__Your goal__.
Report every line in the listing that contains the string "https".

○ ○ ○ ○

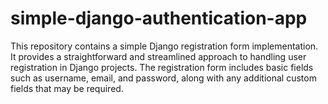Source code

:# simple-django-authentication-app
This repository contains a simple Django registration form implementation. It provides a straightforward and streamlined approach to handling user registration in Django projects. The registration form includes basic fields such as username, email, and password, along with any additional custom fields that may be required.
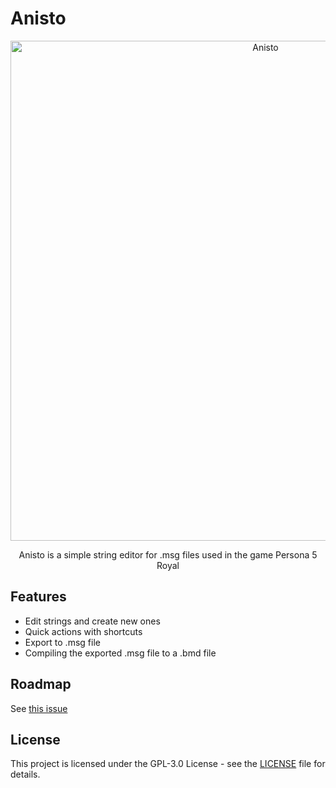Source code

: # Anisto
<p align="center">
  <img src="https://i.imgur.com/oydWQyO.png" alt="Anisto" width="800">
</p>

<p align="center">
Anisto is a simple string editor for .msg files used in the game Persona 5 Royal
</p>

## Features
- Edit strings and create new ones
- Quick actions with shortcuts
- Export to .msg file
- Compiling the exported .msg file to a .bmd file

## Roadmap
See [this issue](https://github.com/emirsassan/anisto/issues/3)

## License
This project is licensed under the GPL-3.0 License - see the [LICENSE](LICENSE) file for details.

○ ○ ○ ○

__Answer section__.
  <img src="https://i.imgur.com/oydWQyO.png" alt="Anisto" width="800">
See [this issue](https://github.com/emirsassan/anisto/issues/3)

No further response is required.